Information START
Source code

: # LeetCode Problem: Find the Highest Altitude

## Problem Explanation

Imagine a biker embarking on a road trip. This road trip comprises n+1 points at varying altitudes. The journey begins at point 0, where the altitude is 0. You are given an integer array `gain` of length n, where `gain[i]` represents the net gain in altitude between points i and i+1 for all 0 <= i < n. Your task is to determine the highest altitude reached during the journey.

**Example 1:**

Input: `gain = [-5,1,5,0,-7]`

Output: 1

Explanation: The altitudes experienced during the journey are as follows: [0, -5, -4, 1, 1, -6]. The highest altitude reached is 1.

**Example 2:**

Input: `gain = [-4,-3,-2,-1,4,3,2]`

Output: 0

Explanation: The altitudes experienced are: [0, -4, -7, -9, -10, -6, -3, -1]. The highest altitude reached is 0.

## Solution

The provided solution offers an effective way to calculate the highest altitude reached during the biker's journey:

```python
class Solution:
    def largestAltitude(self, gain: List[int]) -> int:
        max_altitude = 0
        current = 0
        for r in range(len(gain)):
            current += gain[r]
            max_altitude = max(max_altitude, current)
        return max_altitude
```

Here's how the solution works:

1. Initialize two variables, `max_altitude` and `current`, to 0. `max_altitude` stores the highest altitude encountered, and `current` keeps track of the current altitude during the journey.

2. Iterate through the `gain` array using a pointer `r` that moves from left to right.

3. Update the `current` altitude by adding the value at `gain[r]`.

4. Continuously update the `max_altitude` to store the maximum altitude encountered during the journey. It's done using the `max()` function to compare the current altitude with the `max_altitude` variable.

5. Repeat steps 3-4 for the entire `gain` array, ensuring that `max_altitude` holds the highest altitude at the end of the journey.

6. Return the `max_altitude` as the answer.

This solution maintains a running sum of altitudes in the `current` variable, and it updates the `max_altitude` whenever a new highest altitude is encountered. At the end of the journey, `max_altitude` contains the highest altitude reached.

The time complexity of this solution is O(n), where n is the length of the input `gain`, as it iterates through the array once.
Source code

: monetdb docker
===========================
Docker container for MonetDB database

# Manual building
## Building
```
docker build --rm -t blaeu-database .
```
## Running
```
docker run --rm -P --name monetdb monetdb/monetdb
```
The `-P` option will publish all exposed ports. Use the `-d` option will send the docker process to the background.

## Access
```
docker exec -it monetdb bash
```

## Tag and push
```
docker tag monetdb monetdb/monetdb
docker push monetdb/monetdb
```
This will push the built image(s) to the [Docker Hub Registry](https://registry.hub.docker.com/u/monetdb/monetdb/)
Information END
* _Task_
Each record must appear again, word for word.

* _Response_
Source code

: # LeetCode Problem: Find the Highest Altitude

## Problem Explanation

Imagine a biker embarking on a road trip. This road trip comprises n+1 points at varying altitudes. The journey begins at point 0, where the altitude is 0. You are given an integer array `gain` of length n, where `gain[i]` represents the net gain in altitude between points i and i+1 for all 0 <= i < n. Your task is to determine the highest altitude reached during the journey.

**Example 1:**

Input: `gain = [-5,1,5,0,-7]`

Output: 1

Explanation: The altitudes experienced during the journey are as follows: [0, -5, -4, 1, 1, -6]. The highest altitude reached is 1.

**Example 2:**

Input: `gain = [-4,-3,-2,-1,4,3,2]`

Output: 0

Explanation: The altitudes experienced are: [0, -4, -7, -9, -10, -6, -3, -1]. The highest altitude reached is 0.

## Solution

The provided solution offers an effective way to calculate the highest altitude reached during the biker's journey:

```python
class Solution:
    def largestAltitude(self, gain: List[int]) -> int:
        max_altitude = 0
        current = 0
        for r in range(len(gain)):
            current += gain[r]
            max_altitude = max(max_altitude, current)
        return max_altitude
```

Here's how the solution works:

1. Initialize two variables, `max_altitude` and `current`, to 0. `max_altitude` stores the highest altitude encountered, and `current` keeps track of the current altitude during the journey.

2. Iterate through the `gain` array using a pointer `r` that moves from left to right.

3. Update the `current` altitude by adding the value at `gain[r]`.

4. Continuously update the `max_altitude` to store the maximum altitude encountered during the journey. It's done using the `max()` function to compare the current altitude with the `max_altitude` variable.

5. Repeat steps 3-4 for the entire `gain` array, ensuring that `max_altitude` holds the highest altitude at the end of the journey.

6. Return the `max_altitude` as the answer.

This solution maintains a running sum of altitudes in the `current` variable, and it updates the `max_altitude` whenever a new highest altitude is encountered. At the end of the journey, `max_altitude` contains the highest altitude reached.

The time complexity of this solution is O(n), where n is the length of the input `gain`, as it iterates through the array once.
Source code

: monetdb docker
===========================
Docker container for MonetDB database

# Manual building
## Building
```
docker build --rm -t blaeu-database .
```
## Running
```
docker run --rm -P --name monetdb monetdb/monetdb
```
The `-P` option will publish all exposed ports. Use the `-d` option will send the docker process to the background.

## Access
```
docker exec -it monetdb bash
```

## Tag and push
```
docker tag monetdb monetdb/monetdb
docker push monetdb/monetdb
```
This will push the built image(s) to the [Docker Hub Registry](https://registry.hub.docker.com/u/monetdb/monetdb/)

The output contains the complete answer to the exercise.